That and it has way too many options, with highly clunky syntax. I occasionally fantasize of having an indenter that defined its rules based on contextual analysis of code snippets -- so the config file would essentially be a short C program on which to base the reindentation of its input files.

Name: Anonymous 2010-04-24 20:17

I prefer astyle.

Name: Anonymous 2010-04-24 20:26

M-x mark-whole-buffer then M-x indent-region or [m]C-SPC M-> C-M-[m]

Name: Anonymous 2010-04-24 21:13

>>42
indent is meant for C, why would you expect it to work with a different language?
Though obviously it doesn't crash even on Sepples code, and it doesn't have any difficulty with C99.

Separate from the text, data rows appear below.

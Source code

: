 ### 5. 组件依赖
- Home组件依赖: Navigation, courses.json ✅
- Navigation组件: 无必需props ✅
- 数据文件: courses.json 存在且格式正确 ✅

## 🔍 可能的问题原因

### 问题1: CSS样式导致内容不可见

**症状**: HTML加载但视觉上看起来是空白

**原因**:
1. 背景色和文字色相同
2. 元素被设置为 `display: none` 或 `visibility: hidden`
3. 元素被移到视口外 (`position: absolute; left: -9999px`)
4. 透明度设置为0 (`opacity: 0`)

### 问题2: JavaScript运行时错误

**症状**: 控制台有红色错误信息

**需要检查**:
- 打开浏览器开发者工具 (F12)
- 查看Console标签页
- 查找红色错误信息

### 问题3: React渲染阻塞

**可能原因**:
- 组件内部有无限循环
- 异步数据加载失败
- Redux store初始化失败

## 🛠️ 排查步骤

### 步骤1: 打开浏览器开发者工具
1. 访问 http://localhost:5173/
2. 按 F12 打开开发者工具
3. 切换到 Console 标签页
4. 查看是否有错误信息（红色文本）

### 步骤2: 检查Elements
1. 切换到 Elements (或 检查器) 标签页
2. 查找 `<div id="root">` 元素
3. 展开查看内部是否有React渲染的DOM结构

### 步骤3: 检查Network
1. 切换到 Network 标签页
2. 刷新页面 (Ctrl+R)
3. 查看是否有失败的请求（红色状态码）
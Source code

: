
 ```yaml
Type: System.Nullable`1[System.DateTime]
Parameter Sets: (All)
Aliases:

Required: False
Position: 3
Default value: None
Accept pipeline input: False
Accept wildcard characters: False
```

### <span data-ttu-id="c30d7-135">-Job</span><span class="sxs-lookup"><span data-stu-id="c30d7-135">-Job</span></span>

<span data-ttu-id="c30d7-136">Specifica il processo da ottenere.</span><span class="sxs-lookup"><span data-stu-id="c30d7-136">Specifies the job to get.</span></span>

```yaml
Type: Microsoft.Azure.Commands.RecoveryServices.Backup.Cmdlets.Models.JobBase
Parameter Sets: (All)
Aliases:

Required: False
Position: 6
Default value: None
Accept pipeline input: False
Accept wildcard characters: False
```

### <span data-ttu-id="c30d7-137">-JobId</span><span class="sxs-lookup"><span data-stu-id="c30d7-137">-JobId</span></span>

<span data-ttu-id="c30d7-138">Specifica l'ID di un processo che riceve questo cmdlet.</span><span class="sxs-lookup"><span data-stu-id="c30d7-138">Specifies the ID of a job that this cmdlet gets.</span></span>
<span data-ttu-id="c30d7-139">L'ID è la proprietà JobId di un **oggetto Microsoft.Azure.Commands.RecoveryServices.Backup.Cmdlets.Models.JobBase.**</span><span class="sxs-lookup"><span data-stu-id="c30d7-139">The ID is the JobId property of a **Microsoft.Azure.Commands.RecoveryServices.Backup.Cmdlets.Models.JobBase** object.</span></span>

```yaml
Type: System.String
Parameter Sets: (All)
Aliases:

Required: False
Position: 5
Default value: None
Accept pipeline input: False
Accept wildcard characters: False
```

Name: Anonymous 2010-04-24 23:57

>>45
indent is an old and unmaintained codebase that is most definitely showing its age, and I'm not sure why you would even feel the inclination to argue otherwise, except maybe IHBT, but here's some perfectly valid C99 code that it completely fucks up:


#include <stdio.h>
struct label {
    int x, y;
    const char *s;
};
struct label labels[] = { {
    .x = 1,
    .y = 2,
    .s = "Abort",
}, {
    .x = 3,
    .y = 4,
    .s = "Retry",
}, {
    .x = 5,
    .y = 6,
    .s = "Ignore",
}, {
    .x = 7,
    .y = 8,
    .s = "Why does indent break this so badly?",
} }, another_label = {
    .x = 9,
    .y = 10,
    .s = "and it gives up entirely here",
};
void dumplabels(int n, struct label *args) {
    for (int a = 0; a < n; a++)
        printf("%d, %d: %s\n", args[a].x, args[a].y, args[a].s);
}
// slightly contrived, but really NOT much of a stretch from useful code.
int main(int argc, char **argv) {
    for (int a = 10, b = 0; b < 10; b++, a--)
        // indent crams this all together... more like obfuscate
        dumplabels(3, ((struct label[]) {
            {
                .x = a,
                .y = b,
                .s = "a and b",
            }, {
                .s = "no x/y given",
            }, {
                .y = a,
                .s = "y is a",
            },
        }));
    return 0;
}


astyle is marginally better here, but some of its styles botch the indentation fairly completely as well.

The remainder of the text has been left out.